Yesterday’s Prime Minister’s Question Time threw up yet more examples of David Cameron’s tendency to say stuff that just isn’t true.
I have previously written about what each of the main parties said about Royal Mail in their manifestos for the last election. Not only was David Cameron wrong to claim that Labour said in their 2010 manifesto that they would privatise Royal Mail, it wasn’t in the Tory manifesto either! The Lib Dems did say they would sell a 49% stake in Royal Mail – but instead a majority stake has been sold and the other safeguards they mentioned were not delivered either. There was no mention of “mates rates” – certain investors being given privileged access to shares – or selling the shares at £1.4 billion below their value.
David Cameron has repeatedly used the NHS in Wales as a political punch bag, despite the fact that it is the UK Government which has slashed the Welsh budget by £1.7 billion. Despite these cuts (which have been exacerbated by the deficiencies in the Barnett formula which looks at population only and not need), Wales continues to spend more per person on the NHS than England. The Welsh Government needs to look at the whole picture, so although it has prioritised health spending it has also done things such as Jobs Growth Wales, which by creating 11,000 good jobs for young people has contributed to unemployment (and specifically youth unemployment) being lower in Wales than any other part of the UK.
At last weekend’s Welsh Labour Conference, it was good to hear our leading politicians making the case for what the Welsh Government is doing – and to be reminded of the dreadful state the NHS in Wales was in last time the Tories were in charge. You can read Ed Miliband’s speech here and Carwyn’s speech here. There was no complacency about the health service, education or anything else – there was recognition that there are significant challenges which need to be addressed.

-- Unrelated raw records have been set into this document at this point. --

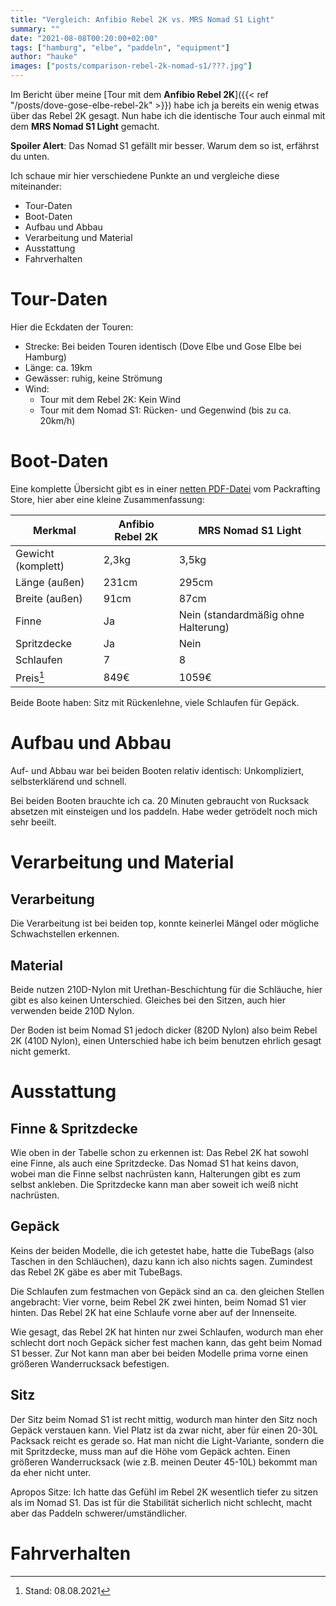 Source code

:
 ```yaml
---
title: "Vergleich: Anfibio Rebel 2K vs. MRS Nomad S1 Light"
summary: ""
date: "2021-08-08T00:20:00+02:00"
tags: ["hamburg", "elbe", "paddeln", "equipment"]
author: "hauke"
images: ["posts/comparison-rebel-2k-nomad-s1/???.jpg"]
---
```


Im Bericht über meine [Tour mit dem **Anfibio Rebel 2K**]({{< ref "/posts/dove-gose-elbe-rebel-2k" >}}) habe ich ja bereits ein wenig etwas über das Rebel 2K gesagt.
Nun habe ich die identische Tour auch einmal mit dem **MRS Nomad S1 Light** gemacht.

**Spoiler Alert**: Das Nomad S1 gefällt mir besser. Warum dem so ist, erfährst du unten.

Ich schaue mir hier verschiedene Punkte an und vergleiche diese miteinander:

* Tour-Daten
* Boot-Daten
* Aufbau und Abbau
* Verarbeitung und Material
* Ausstattung
* Fahrverhalten

# Tour-Daten

Hier die Eckdaten der Touren:

* Strecke: Bei beiden Touren identisch (Dove Elbe und Gose Elbe bei Hamburg)
* Länge: ca. 19km
* Gewässer: ruhig, keine Strömung
* Wind:
  * Tour mit dem Rebel 2K: Kein Wind
  * Tour mit dem Nomad S1: Rücken- und Gegenwind (bis zu ca. 20km/h)

# Boot-Daten

Eine komplette Übersicht gibt es in einer [netten PDF-Datei](https://www.packrafting-store.de/images/content/VT_DE.pdf) vom Packrafting Store, hier aber eine kleine Zusammenfassung:

| Merkmal | Anfibio Rebel 2K | MRS Nomad S1 Light|
--- | --- | ---
| Gewicht (komplett) | 2,3kg | 3,5kg |
| Länge (außen) | 231cm | 295cm |
| Breite (außen) | 91cm | 87cm |
| Finne | Ja | Nein (standardmäßig ohne Halterung) |
| Spritzdecke | Ja | Nein |
| Schlaufen | 7 | 8 |
| Preis[^1] | 849€ | 1059€ |

Beide Boote haben: Sitz mit Rückenlehne, viele Schlaufen für Gepäck.

# Aufbau und Abbau

Auf- und Abbau war bei beiden Booten relativ identisch: Unkompliziert, selbsterklärend und schnell.

Bei beiden Booten brauchte ich ca. 20 Minuten gebraucht von Rucksack absetzen mit einsteigen und los paddeln.
Habe weder getrödelt noch mich sehr beeilt.

# Verarbeitung und Material

## Verarbeitung

Die Verarbeitung ist bei beiden top, konnte keinerlei Mängel oder mögliche Schwachstellen erkennen.

## Material

Beide nutzen 210D-Nylon mit Urethan-Beschichtung für die Schläuche, hier gibt es also keinen Unterschied.
Gleiches bei den Sitzen, auch hier verwenden beide 210D Nylon.

Der Boden ist beim Nomad S1 jedoch dicker (820D Nylon) also beim Rebel 2K (410D Nylon), einen Unterschied habe ich beim benutzen ehrlich gesagt nicht gemerkt.

# Ausstattung

## Finne & Spritzdecke

Wie oben in der Tabelle schon zu erkennen ist: Das Rebel 2K hat sowohl eine Finne, als auch eine Spritzdecke.
Das Nomad S1 hat keins davon, wobei man die Finne selbst nachrüsten kann, Halterungen gibt es zum selbst ankleben.
Die Spritzdecke kann man aber soweit ich weiß nicht nachrüsten.

## Gepäck

Keins der beiden Modelle, die ich getestet habe, hatte die TubeBags (also Taschen in den Schläuchen), dazu kann ich also nichts sagen.
Zumindest das Rebel 2K gäbe es aber mit TubeBags.

Die Schlaufen zum festmachen von Gepäck sind an ca. den gleichen Stellen angebracht: Vier vorne, beim Rebel 2K zwei hinten, beim Nomad S1 vier hinten.
Das Rebel 2K hat eine Schlaufe vorne aber auf der Innenseite.

Wie gesagt, das Rebel 2K hat hinten nur zwei Schlaufen, wodurch man eher schlecht dort noch Gepäck sicher fest machen kann, das geht beim Nomad S1 besser.
Zur Not kann man aber bei beiden Modelle prima vorne einen größeren Wanderrucksack befestigen.

## Sitz

Der Sitz beim Nomad S1 ist recht mittig, wodurch man hinter den Sitz noch Gepäck verstauen kann.
Viel Platz ist da zwar nicht, aber für einen 20-30L Packsack reicht es gerade so.
Hat man nicht die Light-Variante, sondern die mit Spritzdecke, muss man auf die Höhe vom Gepäck achten.
Einen größeren Wanderrucksack (wie z.B. meinen Deuter 45-10L) bekommt man da eher nicht unter.

Apropos Sitze:
Ich hatte das Gefühl im Rebel 2K wesentlich tiefer zu sitzen als im Nomad S1.
Das ist für die Stabilität sicherlich nicht schlecht, macht aber das Paddeln schwerer/umständlicher.

# Fahrverhalten

[^1]: Stand: 08.08.2021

My family’s experience of the NHS in North Wales has been very positive. There are staff shortages, which suggests to me that we should be doing more to get young people to pursue a career in health and I would like to see us doing more to train people here in North Wales (which would also help with ensuring we have enough qualified health professionals who can speak Welsh, thereby enabling people to receive services in Welsh if that is what they want). But I don’t think constant attacks on health professionals can be good for morale. I can’t imagine that the Tories declaring war on Wales will help David Jones and Guto Bebb keep their seats. It seems that David Cameron has given up on them and is parading a Welsh bogeyman to scare English voters into sticking with him.